→ **Your task**
Start at the line below containing "China fired the" and stop at the line containing "## Virginia GOP". Repeat every line of that stretch exactly, and nothing outside it.
BEGIN Material to process
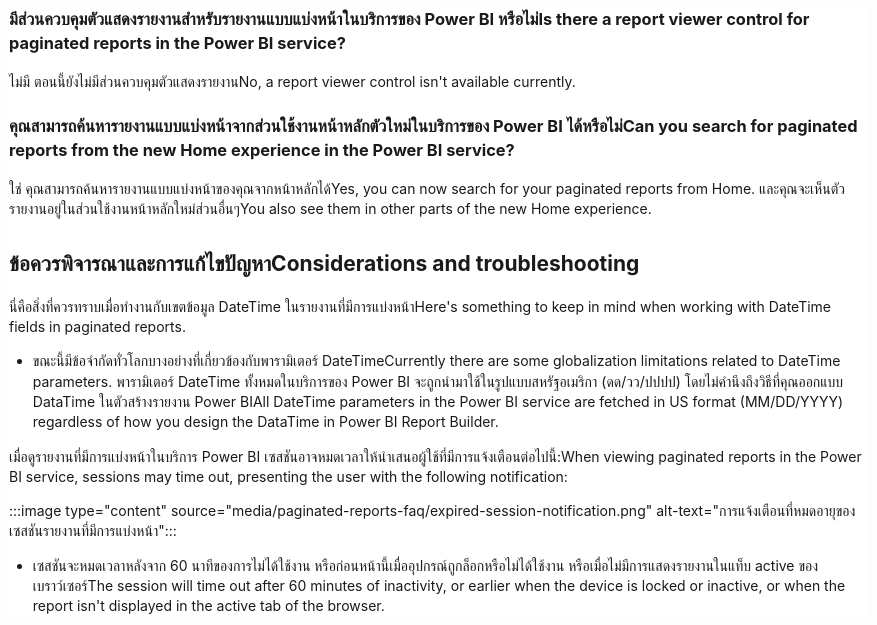 ### <a name="is-there-a-report-viewer-control-for-paginated-reports-in-the-power-bi-service"></a><span data-ttu-id="1d7b9-211">มีส่วนควบคุมตัวแสดงรายงานสำหรับรายงานแบบแบ่งหน้าในบริการของ Power BI หรือไม่</span><span class="sxs-lookup"><span data-stu-id="1d7b9-211">Is there a report viewer control for paginated reports in the Power BI service?</span></span>

<span data-ttu-id="1d7b9-212">ไม่มี ตอนนี้ยังไม่มีส่วนควบคุมตัวแสดงรายงาน</span><span class="sxs-lookup"><span data-stu-id="1d7b9-212">No, a report viewer control isn't available currently.</span></span>

### <a name="can-you-search-for-paginated-reports-from-the-new-home-experience-in-the-power-bi-service"></a><span data-ttu-id="1d7b9-213">คุณสามารถค้นหารายงานแบบแบ่งหน้าจากส่วนใช้งานหน้าหลักตัวใหม่ในบริการของ Power BI ได้หรือไม่</span><span class="sxs-lookup"><span data-stu-id="1d7b9-213">Can you search for paginated reports from the new Home experience in the Power BI service?</span></span>

<span data-ttu-id="1d7b9-214">ใช่ คุณสามารถค้นหารายงานแบบแบ่งหน้าของคุณจากหน้าหลักได้</span><span class="sxs-lookup"><span data-stu-id="1d7b9-214">Yes, you can now search for your paginated reports from Home.</span></span>  <span data-ttu-id="1d7b9-215">และคุณจะเห็นตัวรายงานอยู่ในส่วนใช้งานหน้าหลักใหม่ส่วนอื่นๆ</span><span class="sxs-lookup"><span data-stu-id="1d7b9-215">You also see them in other parts of the new Home experience.</span></span>

## <a name="considerations-and-troubleshooting"></a><span data-ttu-id="1d7b9-216">ข้อควรพิจารณาและการแก้ไขปัญหา</span><span class="sxs-lookup"><span data-stu-id="1d7b9-216">Considerations and troubleshooting</span></span>
<span data-ttu-id="1d7b9-217">นี่คือสิ่งที่ควรทราบเมื่อทำงานกับเขตข้อมูล DateTime ในรายงานที่มีการแบ่งหน้า</span><span class="sxs-lookup"><span data-stu-id="1d7b9-217">Here's something to keep in mind when working with DateTime fields in paginated reports.</span></span>

- <span data-ttu-id="1d7b9-218">ขณะนี้มีข้อจำกัดทั่วโลกบางอย่างที่เกี่ยวข้องกับพารามิเตอร์ DateTime</span><span class="sxs-lookup"><span data-stu-id="1d7b9-218">Currently there are some globalization limitations related to DateTime parameters.</span></span> <span data-ttu-id="1d7b9-219">พารามิเตอร์ DateTime ทั้งหมดในบริการของ Power BI จะถูกนำมาใช้ในรูปแบบสหรัฐอเมริกา (ดด/วว/ปปปป) โดยไม่คำนึงถึงวิธีที่คุณออกแบบ DataTime ในตัวสร้างรายงาน Power BI</span><span class="sxs-lookup"><span data-stu-id="1d7b9-219">All DateTime parameters in the Power BI service are fetched in US format (MM/DD/YYYY) regardless of how you design the DataTime in Power BI Report Builder.</span></span>

<span data-ttu-id="1d7b9-220">เมื่อดูรายงานที่มีการแบ่งหน้าในบริการ Power BI เซสชันอาจหมดเวลาให้นำเสนอผู้ใช้ที่มีการแจ้งเตือนต่อไปนี้:</span><span class="sxs-lookup"><span data-stu-id="1d7b9-220">When viewing paginated reports in the Power BI service, sessions may time out, presenting the user with the following notification:</span></span>

:::image type="content" source="media/paginated-reports-faq/expired-session-notification.png" alt-text="การแจ้งเตือนที่หมดอายุของเซสชันรายงานที่มีการแบ่งหน้า":::

- <span data-ttu-id="1d7b9-222">เซสชันจะหมดเวลาหลังจาก 60 นาทีของการไม่ได้ใช้งาน หรือก่อนหน้านี้เมื่ออุปกรณ์ถูกล็อกหรือไม่ได้ใช้งาน หรือเมื่อไม่มีการแสดงรายงานในแท็บ active ของเบราว์เซอร์</span><span class="sxs-lookup"><span data-stu-id="1d7b9-222">The session will time out after 60 minutes of inactivity, or earlier when the device is locked or inactive, or when the report isn't displayed in the active tab of the browser.</span></span>
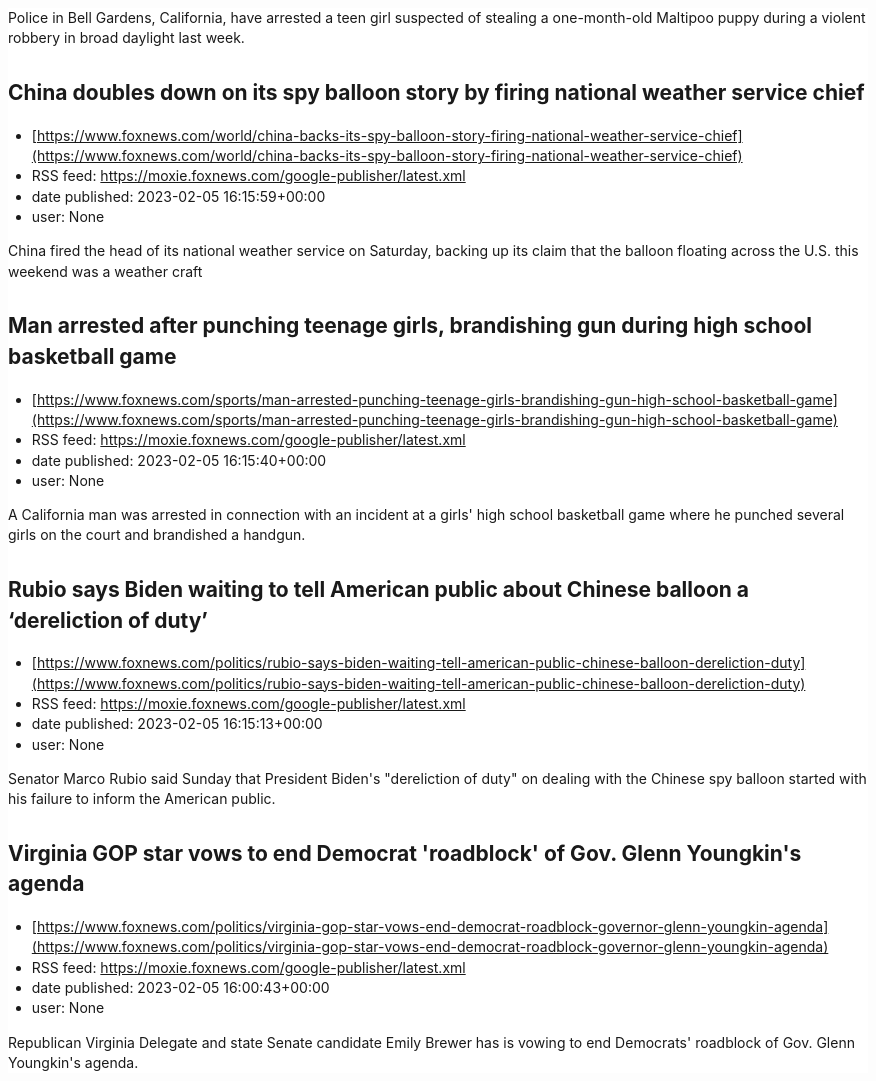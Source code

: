 Police in Bell Gardens, California, have arrested a teen girl suspected of stealing a one-month-old Maltipoo puppy during a violent robbery in broad daylight last week.

## China doubles down on its spy balloon story by firing national weather service chief
 - [https://www.foxnews.com/world/china-backs-its-spy-balloon-story-firing-national-weather-service-chief](https://www.foxnews.com/world/china-backs-its-spy-balloon-story-firing-national-weather-service-chief)
 - RSS feed: https://moxie.foxnews.com/google-publisher/latest.xml
 - date published: 2023-02-05 16:15:59+00:00
 - user: None

China fired the head of its national weather service on Saturday, backing up its claim that the balloon floating across the U.S. this weekend was a weather craft

## Man arrested after punching teenage girls, brandishing gun during high school basketball game
 - [https://www.foxnews.com/sports/man-arrested-punching-teenage-girls-brandishing-gun-high-school-basketball-game](https://www.foxnews.com/sports/man-arrested-punching-teenage-girls-brandishing-gun-high-school-basketball-game)
 - RSS feed: https://moxie.foxnews.com/google-publisher/latest.xml
 - date published: 2023-02-05 16:15:40+00:00
 - user: None

A California man was arrested in connection with an incident at a girls' high school basketball game where he punched several girls on the court and brandished a handgun.

## Rubio says Biden waiting to tell American public about Chinese balloon a ‘dereliction of duty’
 - [https://www.foxnews.com/politics/rubio-says-biden-waiting-tell-american-public-chinese-balloon-dereliction-duty](https://www.foxnews.com/politics/rubio-says-biden-waiting-tell-american-public-chinese-balloon-dereliction-duty)
 - RSS feed: https://moxie.foxnews.com/google-publisher/latest.xml
 - date published: 2023-02-05 16:15:13+00:00
 - user: None

Senator Marco Rubio said Sunday that President Biden's "dereliction of duty" on dealing with the Chinese spy balloon started with his failure to inform the American public.

## Virginia GOP star vows to end Democrat 'roadblock' of Gov. Glenn Youngkin's agenda
 - [https://www.foxnews.com/politics/virginia-gop-star-vows-end-democrat-roadblock-governor-glenn-youngkin-agenda](https://www.foxnews.com/politics/virginia-gop-star-vows-end-democrat-roadblock-governor-glenn-youngkin-agenda)
 - RSS feed: https://moxie.foxnews.com/google-publisher/latest.xml
 - date published: 2023-02-05 16:00:43+00:00
 - user: None

Republican Virginia Delegate and state Senate candidate Emily Brewer has is vowing to end Democrats' roadblock of Gov. Glenn Youngkin's agenda.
END Material to process
→ **Written solution**
China fired the head of its national weather service on Saturday, backing up its claim that the balloon floating across the U.S. this weekend was a weather craft

## Man arrested after punching teenage girls, brandishing gun during high school basketball game
 - [https://www.foxnews.com/sports/man-arrested-punching-teenage-girls-brandishing-gun-high-school-basketball-game](https://www.foxnews.com/sports/man-arrested-punching-teenage-girls-brandishing-gun-high-school-basketball-game)
 - RSS feed: https://moxie.foxnews.com/google-publisher/latest.xml
 - date published: 2023-02-05 16:15:40+00:00
 - user: None

A California man was arrested in connection with an incident at a girls' high school basketball game where he punched several girls on the court and brandished a handgun.

## Rubio says Biden waiting to tell American public about Chinese balloon a ‘dereliction of duty’
 - [https://www.foxnews.com/politics/rubio-says-biden-waiting-tell-american-public-chinese-balloon-dereliction-duty](https://www.foxnews.com/politics/rubio-says-biden-waiting-tell-american-public-chinese-balloon-dereliction-duty)
 - RSS feed: https://moxie.foxnews.com/google-publisher/latest.xml
 - date published: 2023-02-05 16:15:13+00:00
 - user: None

Senator Marco Rubio said Sunday that President Biden's "dereliction of duty" on dealing with the Chinese spy balloon started with his failure to inform the American public.

## Virginia GOP star vows to end Democrat 'roadblock' of Gov. Glenn Youngkin's agenda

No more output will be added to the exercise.